The Fyffes - DCC explanation

On Wednesday, 21 May last, the DCC board issued a statement explaining their support for Jim Flavin, in spite of the Supreme Court finding of 10 months previously.


The statement placed heavy reliance on the judgement of Mary Laffoy, the judge in the High Court, in the case brought by Fyffes in January 2002 against DCC and Jim Flavin and in particular, on the finding by the judge (in December 2005) that the information which Jim Flavin had as a director of Fyffes was not price sensitive and therefore acting on it was not unlawful.

An oversight committee of the Board, comprising of Michael Buckley, Bernard Somers and Maurice Keane had been established to examine the Supreme Court judgement and it recommended a settlement of the case with Fyffes announced, on 14 April last, of €41m. It argued that Jim Flavin did not use price sensitive information and that the High Court had found this to be so. But because of a technicality in Irish law (which has since been amended), the mere dealing in shares whilst in possession of price sensitive information was illegal, even when that information was not relied upon.

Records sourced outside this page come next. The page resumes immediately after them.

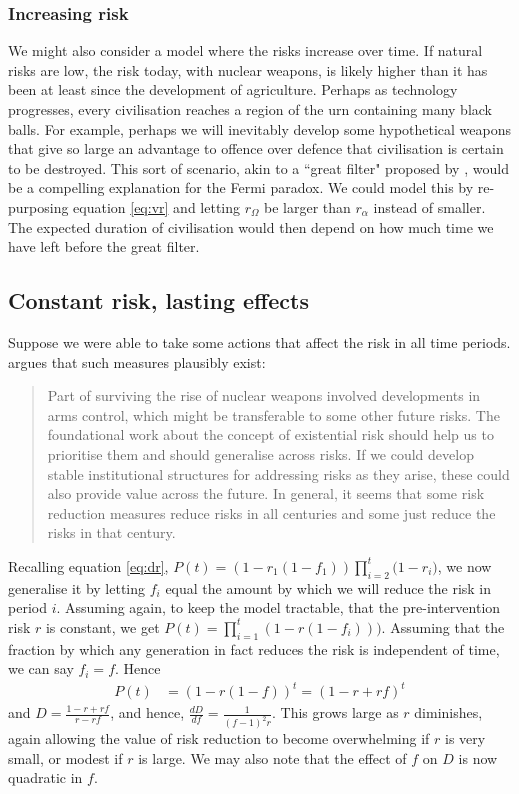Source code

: \documentclass[british]{article}
\begin{document}
\subsubsection{Increasing risk} We might also consider a model where the risks increase over time. If natural risks are low, the risk today, with nuclear weapons, is likely higher than it has been at least since the development of agriculture. Perhaps as technology progresses, every civilisation reaches a region of the urn containing many black balls. For example, perhaps we will inevitably develop some hypothetical weapons that give so large an advantage to offence over defence that civilisation is certain to be destroyed. This sort of scenario, akin to a ``great filter" proposed by \cite{hanson_great_1998}, would be a compelling explanation for the Fermi paradox. We could model this by re-purposing equation \ref{eq:vr} and letting $r_\Omega$ be larger than $r_\alpha$ instead of smaller. The expected duration of civilisation would then depend on how much time we have left before the great filter.

\subsection{Constant risk, lasting effects}\label{cr-le}
Suppose we were able to take some actions that affect the risk in all time periods. \cite{ord_modelling_2014} argues that such measures plausibly exist:

\begin{quote}
Part of surviving the rise of nuclear weapons involved developments in arms control, which might be transferable to some other future risks. The foundational work about the concept of existential risk should help us to prioritise them and should generalise across risks. If we could develop stable institutional structures for addressing risks as they arise, these could also provide value across the future. In general, it seems that some risk reduction measures reduce risks in all centuries and some just reduce the risks in that century.
\end{quote}

Recalling equation \ref{eq:dr}, $P(t) =  (1-r_1(1-f_1)) \prod_{i=2}^t {(1-r_i})$, we now generalise it by letting $f_i$ equal the amount by which we will reduce the risk in period $i$. Assuming again, to keep the model tractable, that the pre-intervention risk $r$ is constant, we get $P(t) = \prod_{i=1}^t {(1-r(1-f_i))})$. Assuming that the fraction by which any generation in fact reduces the risk is independent of time, we can say $f_i = f$. Hence
\begin{align*}
P(t) &= (1-r(1-f))^t = (1-r+rf)^t
\end{align*}
and $D= \frac{1-r+rf}{r-rf}$, and hence, $\frac{dD}{df}=\frac{1}{(f-1)^2r}$. This grows large as \(r\) diminishes, again allowing the value of risk reduction to become overwhelming if $r$ is very small, or modest if $r$ is large. We may also note that the effect of $f$ on $D$ is now quadratic in $f$.
\end{document}
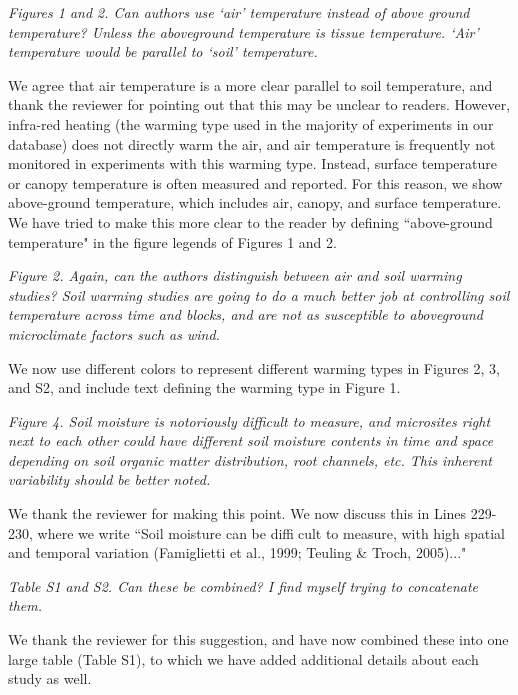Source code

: \documentclass[11pt,a4paper]{letter}
\begin{document}
\begin{letter}{}
\par \emph{Figures 1 and 2. Can authors use `air' temperature instead of above ground temperature? Unless the aboveground temperature is tissue temperature.  `Air' temperature would be parallel to `soil' temperature. }
\par We agree that air temperature is a more clear parallel to soil temperature, and thank the reviewer for pointing out that this may be unclear to readers. However, infra-red heating (the warming type used in the majority of experiments in our database)  does not directly warm the air, and air temperature is frequently not monitored in experiments with this warming type. Instead, surface temperature or canopy temperature is often measured and reported. For this reason, we show above-ground temperature, which includes air, canopy, and surface temperature. We have tried to make this more clear to the reader by defining ``above-ground temperature" in the figure legends of Figures 1 and 2.

\par \emph{Figure 2.  Again, can the authors distinguish between air and soil warming studies?  Soil warming studies are going to do a much better job at controlling soil temperature across time and blocks, and are not as susceptible to aboveground microclimate factors such as wind.}
\par We now use different colors to represent different warming types in Figures 2, 3, and S2, and include text defining the warming type in Figure 1.

\par \emph{Figure 4.  Soil moisture is notoriously difficult to measure, and microsites right next to each other could have different soil moisture contents in time and space depending on soil organic matter distribution, root channels, etc.  This inherent variability should be better noted.}
\par We thank the reviewer for making this point. We now discuss this in Lines 229-230, where we write ``Soil moisture can be difficult to measure, with high spatial and temporal variation (Famiglietti et al., 1999; Teuling & Troch, 2005)..."

\par \emph{Table S1 and S2.  Can these be combined?  I find myself trying to concatenate them.}
\par We thank the reviewer for this suggestion, and have now combined these into one large table (Table S1), to which we have added additional details about each study as well.


\end{letter}
\end{document}
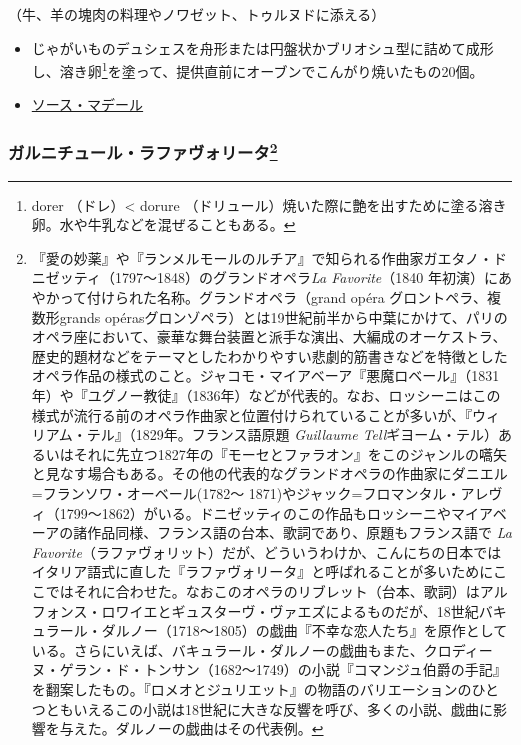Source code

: \begin{recette}
（牛、羊の塊肉の料理やノワゼット、トゥルヌドに添える）

\begin{itemize}
\item
  じゃがいものデュシェスを舟形または円盤状かブリオシュ型に詰めて成形し、溶き卵\footnote{dorer
    （ドレ）\textless{} dorure
    （ドリュール）焼いた際に艶を出すために塗る溶き卵。水や牛乳などを混ぜることもある。}を塗って、提供直前にオーブンでこんがり焼いたもの20個。
\item
  \protect\hyperlink{sauce-madere}{ソース・マデール}
\end{itemize}

\hypertarget{garniture-a-la-favorite}{%
\subsubsection[ガルニチュール・ラファヴォリータ]{\texorpdfstring{ガルニチュール・ラファヴォリータ\footnote{『愛の妙薬』や『ランメルモールのルチア』で知られる作曲家ガエタノ・ドニゼッティ（1797〜1848）のグランドオペラ\emph{La
  Favorite}（1840
  年初演）にあやかって付けられた名称。グランドオペラ（grand opéra
  グロントペラ、複数形grands
  opérasグロンゾペラ）とは19世紀前半から中葉にかけて、パリのオペラ座において、豪華な舞台装置と派手な演出、大編成のオーケストラ、歴史的題材などをテーマとしたわかりやすい悲劇的筋書きなどを特徴としたオペラ作品の様式のこと。ジャコモ・マイアベーア『悪魔ロベール』（1831年）や『ユグノー教徒』（1836年）などが代表的。なお、ロッシーニはこの様式が流行る前のオペラ作曲家と位置付けられていることが多いが、『ウィリアム・テル』（1829年。フランス語原題
  \emph{Guillaume
  Tell}ギヨーム・テル）あるいはそれに先立つ1827年の『モーセとファラオン』をこのジャンルの嚆矢と見なす場合もある。その他の代表的なグランドオペラの作曲家にダニエル=フランソワ・オーベール(1782〜
  1871)やジャック=フロマンタル・アレヴィ（1799〜1862）がいる。ドニゼッティのこの作品もロッシーニやマイアベーアの諸作品同様、フランス語の台本、歌詞であり、原題もフランス語で
  \emph{La
  Favorite}（ラファヴォリット）だが、どういうわけか、こんにちの日本ではイタリア語式に直した『ラファヴォリータ』と呼ばれることが多いためにここではそれに合わせた。なおこのオペラのリブレット（台本、歌詞）はアルフォンス・ロワイエとギュスターヴ・ヴァエズによるものだが、18世紀バキュラール・ダルノー（1718〜1805）の戯曲『不幸な恋人たち』を原作としている。さらにいえば、バキュラール・ダルノーの戯曲もまた、クロディーヌ・ゲラン・ド・トンサン（1682〜1749）の小説『コマンジュ伯爵の手記』を翻案したもの。『ロメオとジュリエット』の物語のバリエーションのひとつともいえるこの小説は18世紀に大きな反響を呼び、多くの小説、戯曲に影響を与えた。ダルノーの戯曲はその代表例。}}{ガルニチュール・ラファヴォリータ}}\label{garniture-a-la-favorite}}


\end{recette}
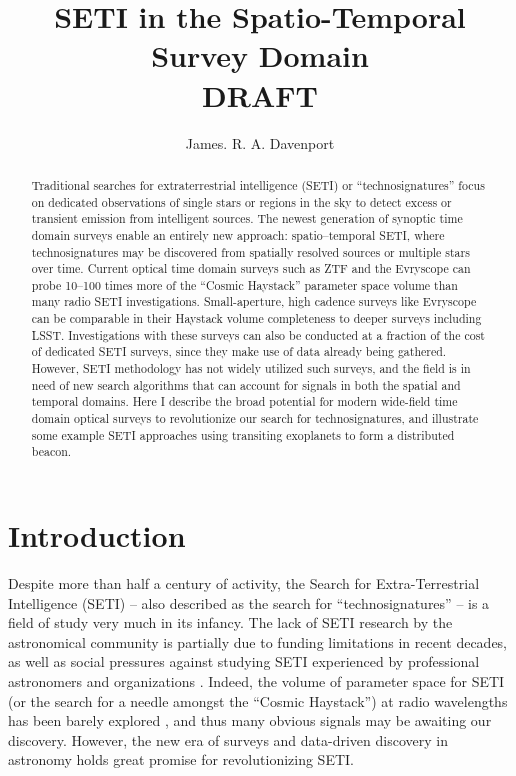 \documentclass[twocolumn]{aastex62}
\begin{document}
\title{SETI in the Spatio-Temporal Survey Domain \\
{\color{red} {\bf DRAFT} }
}



\author{James. R. A. Davenport}


\begin{abstract}
Traditional searches for extraterrestrial intelligence (SETI) or ``technosignatures'' focus on dedicated observations of single stars or regions in the sky to detect excess or transient emission from intelligent sources. The newest generation of synoptic time domain surveys enable an entirely new approach: spatio--temporal SETI, where technosignatures may be discovered from spatially resolved sources or multiple stars over time. 
Current optical time domain surveys such as ZTF and the Evryscope can probe 10--100 times more of the ``Cosmic Haystack'' parameter space volume than many radio SETI investigations. Small-aperture, high cadence surveys like Evryscope can be comparable in their Haystack volume completeness to deeper surveys including LSST. Investigations with these surveys can also be conducted at a fraction of the cost of dedicated SETI surveys, since they make use of data already being gathered. 
However, SETI methodology has not widely utilized such surveys, and the field is in need of new search algorithms that can account for signals in both the spatial and temporal domains.
Here I describe the broad potential for modern wide-field time domain optical surveys to revolutionize our search for technosignatures, and illustrate some example SETI approaches using transiting exoplanets to form a distributed beacon.
\end{abstract}


\section{Introduction}

Despite more than half a century of activity, the Search for Extra-Terrestrial Intelligence (SETI) -- also described as the search for ``technosignatures'' -- is a field of study very much in its infancy. 
The lack of SETI research by the astronomical community is partially due to funding limitations in recent decades, as well as social pressures against studying SETI experienced by professional astronomers and organizations \citep{wright2018b}. 
Indeed, the volume of parameter space for SETI (or the search for a needle amongst the ``Cosmic Haystack'') at radio wavelengths has been barely explored \citet{wright2018c}, and thus many obvious signals may be awaiting our discovery. 
However, the new era of surveys and data-driven discovery in astronomy holds great promise for revolutionizing SETI.
\end{document}
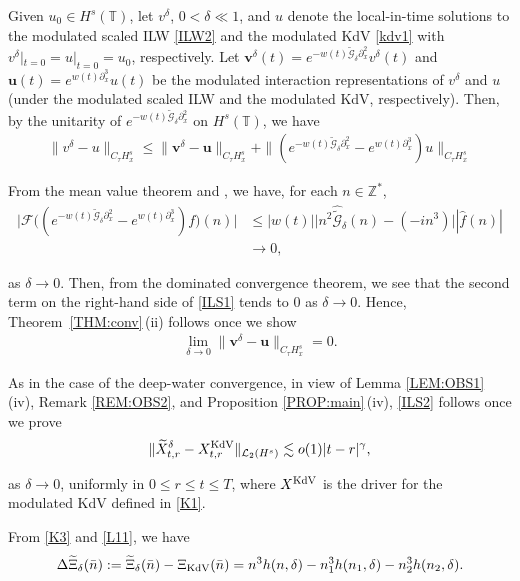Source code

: \documentclass[letterpaper, 11pt,  reqno]{amsart}
\newcommand{\1}{\hspace{0.5mm}\text{I}\hspace{0.5mm}}
\newcommand{\noi}{\noindent}
\newcommand{\Z}{\mathbb{Z}}
\newcommand{\T}{\mathbb{T}}
\newcommand{\F}{\mathcal{F}}
\newcommand{\dl}{\delta}
\newcommand{\Dl}{\Delta}
\newcommand{\g}{\gamma}
\newcommand{\ft}{\widehat}
\newcommand{\wt}{\widetilde}
\newcommand{\dx}{\partial_x}
\newcommand{\Gd}{\wt{\mathcal{G}}_\dl}
\newcommand{\les}{\lesssim}
\newcommand{\cL}{\mathcal{L}}
\newcommand{\uu}{\mathbf{u}}
\newcommand{\vv}{\mathbf{v}}
\newcommand{\KDV}{\text{\rm KdV} }
\newcommand{\too}{\longrightarrow}
\numberwithin{equation}{section}
\numberwithin{theorem}{section}
\begin{document}
Given $u_0 \in H^s (\T)$,
let $v^\dl$, $0<   \dl \ll 1$,  and $u$ denote the local-in-time solutions
to the modulated scaled ILW \eqref{ILW2}
and the modulated KdV \eqref{kdv1}
with $v^\dl|_{t = 0} = u|_{t = 0} = u_0$, respectively.
Let 
$\vv^\dl(t) = e^{- w(t) \Gd \dx^2} v^\dl(t)$
and 
 $\uu(t) = e^{ w(t) \dx^3} u(t)$
be the modulated interaction representations
of $v^\dl$ and $u$ (under the modulated scaled ILW and the modulated KdV, respectively).
Then, by the unitarity of $e^{- w(t) \Gd \dx^2}$ on $H^s(\T)$, we have
\begin{align}
\| v^\dl - u\|_{C_\tau H^s_x}
\le \| \vv^\dl - \uu\|_{C_\tau H^s_x}
+ \| ( e^{ - w(t) \Gd \dx^2} -  e^{ w(t)  \dx^3}) u \|_{C_\tau H^s_x}
\label{ILS1}
\end{align}


\noi
From the mean value theorem and \cite[Lemma 2.3]{LOZ}, we have,
for each $n \in \Z^*$, 
\begin{align*}
\big| \F\big( (e^{ - w(t) \Gd \dx^2} -  e^{  w(t)  \dx^3}) f \big)(n)\big|
& \le
 |w(t)|\big| n^2 \ft \Gd(n) - (-i n^3) \big|
|\ft f (n)|\\
& \too0,
\end{align*}



\noi
as $\dl \to 0$.
Then, from the dominated convergence theorem, 
we see that the second term on the right-hand side
of \eqref{ILS1} tends to $0$ 
as $\dl \to 0$.
Hence, 
Theorem~\ref{THM:conv}\,(ii)
follows once we show
\begin{align}
\lim_{\dl \to 0} \| \vv^\dl - \uu\|_{C_\tau H^s_x} = 0.
\label{ILS2}
\end{align}







As in  the case of the deep-water convergence, 
in view of Lemma \ref{LEM:OBS1}\,(iv), Remark \ref{REM:OBS2}, and 
Proposition \ref{PROP:main}\,(iv),
\eqref{ILS2} follows once we  prove
\begin{align}
\|\wt X^{\dl}_{t,r} - X^{\KDV}_{t,r}\|_{\cL_2(H^s)}
\les 
o(1)|t-r|^{\g},
\label{L11a}
\end{align}

\noi
as $\dl\to 0$, 
uniformly in  $0 \le r \le  t \le T$, 
where $X^{\KDV}$
is  the driver for the modulated KdV defined  in \eqref{K1}.







From  \eqref{K3} and \eqref{L11},  we have
\begin{align}
\Dl \wt \Xi_\dl (\bar n): = \wt \Xi_\dl (\bar n) - \Xi_\KDV (\bar n)
 =
n^3 h(n,\dl)  - n_1^3 h(n_1,\dl)   - n_2^3 h(n_2,\dl) .
\label{L11b}
\end{align}
\end{document}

In other words this was a mere technicality and should not be taken seriously because there was no intentional use of insider information. In other words, that the sale of the Fyffes shares at a time when the share price was at a peak and when it was obvious there would be a drop in the share price in the very near future, because of the information available to directors about the trading performance, was merely a co-incidence. And, by inference and by way of comment (by us), nobody should pay any attention to the Supreme Court judgement.